[[ Material to process, beginning ]]

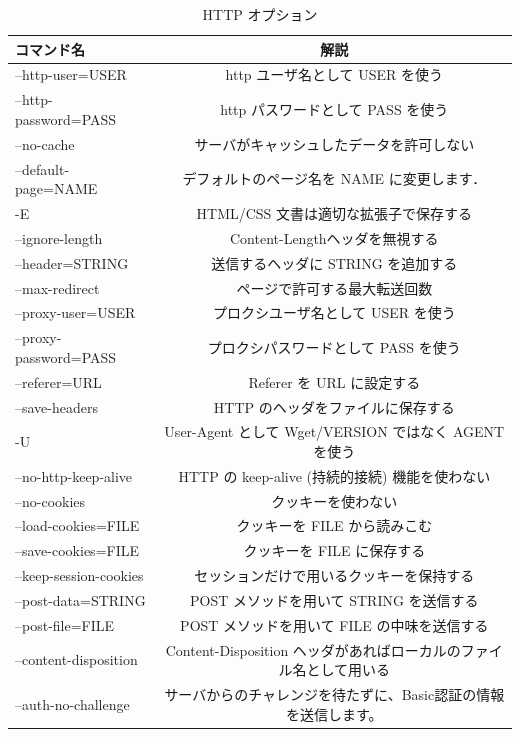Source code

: \begin{table}[H]
  \begin{center}
    \caption{HTTP オプション}
    \begin{tabular}{|l|c|} \hline
      コマンド名 & 解説  \\ \hline
 --http-user=USER & http ユーザ名として USER を使う \\
       --http-password=PASS & http パスワードとして PASS を使う \\
       --no-cache & サーバがキャッシュしたデータを許可しない \\
       --default-page=NAME & デフォルトのページ名を NAME に変更します． \\
  -E & HTML/CSS 文書は適切な拡張子で保存する \\
       --ignore-length & Content-Lengthヘッダを無視する \\
       --header=STRING & 送信するヘッダに STRING を追加する \\
       --max-redirect & ページで許可する最大転送回数 \\
       --proxy-user=USER & プロクシユーザ名として USER を使う \\
       --proxy-password=PASS & プロクシパスワードとして PASS を使う \\
       --referer=URL & Referer を URL に設定する \\
       --save-headers & HTTP のヘッダをファイルに保存する \\
  -U & User-Agent として Wget/VERSION ではなく AGENT を使う \\
       --no-http-keep-alive & HTTP の keep-alive (持続的接続) 機能を使わない \\
       --no-cookies & クッキーを使わない \\
       --load-cookies=FILE & クッキーを FILE から読みこむ \\
       --save-cookies=FILE & クッキーを FILE に保存する \\
       --keep-session-cookies & セッションだけで用いるクッキーを保持する \\
       --post-data=STRING & POST メソッドを用いて STRING を送信する \\
       --post-file=FILE & POST メソッドを用いて FILE の中味を送信する \\
       --content-disposition & Content-Disposition ヘッダがあればローカルのファイル名として用いる \\ 
       --auth-no-challenge & サーバからのチャレンジを待たずに、Basic認証の情報を送信します。 \\ \hline
    \end{tabular}
  \end{center}
\end{table}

[[ Material to process, end ]]

Exercise prompt >>
Make a word-for-word copy of the records above, excluding all pictures.

Solution to the problem >>
Source code

: \begin{table}[H]
  \begin{center}
    \caption{HTTP オプション}
    \begin{tabular}{|l|c|} \hline
      コマンド名 & 解説  \\ \hline
 --http-user=USER & http ユーザ名として USER を使う \\
       --http-password=PASS & http パスワードとして PASS を使う \\
       --no-cache & サーバがキャッシュしたデータを許可しない \\
       --default-page=NAME & デフォルトのページ名を NAME に変更します． \\
  -E & HTML/CSS 文書は適切な拡張子で保存する \\
       --ignore-length & Content-Lengthヘッダを無視する \\
       --header=STRING & 送信するヘッダに STRING を追加する \\
       --max-redirect & ページで許可する最大転送回数 \\
       --proxy-user=USER & プロクシユーザ名として USER を使う \\
       --proxy-password=PASS & プロクシパスワードとして PASS を使う \\
       --referer=URL & Referer を URL に設定する \\
       --save-headers & HTTP のヘッダをファイルに保存する \\
  -U & User-Agent として Wget/VERSION ではなく AGENT を使う \\
       --no-http-keep-alive & HTTP の keep-alive (持続的接続) 機能を使わない \\
       --no-cookies & クッキーを使わない \\
       --load-cookies=FILE & クッキーを FILE から読みこむ \\
       --save-cookies=FILE & クッキーを FILE に保存する \\
       --keep-session-cookies & セッションだけで用いるクッキーを保持する \\
       --post-data=STRING & POST メソッドを用いて STRING を送信する \\
       --post-file=FILE & POST メソッドを用いて FILE の中味を送信する \\
       --content-disposition & Content-Disposition ヘッダがあればローカルのファイル名として用いる \\ 
       --auth-no-challenge & サーバからのチャレンジを待たずに、Basic認証の情報を送信します。 \\ \hline
    \end{tabular}
  \end{center}
\end{table}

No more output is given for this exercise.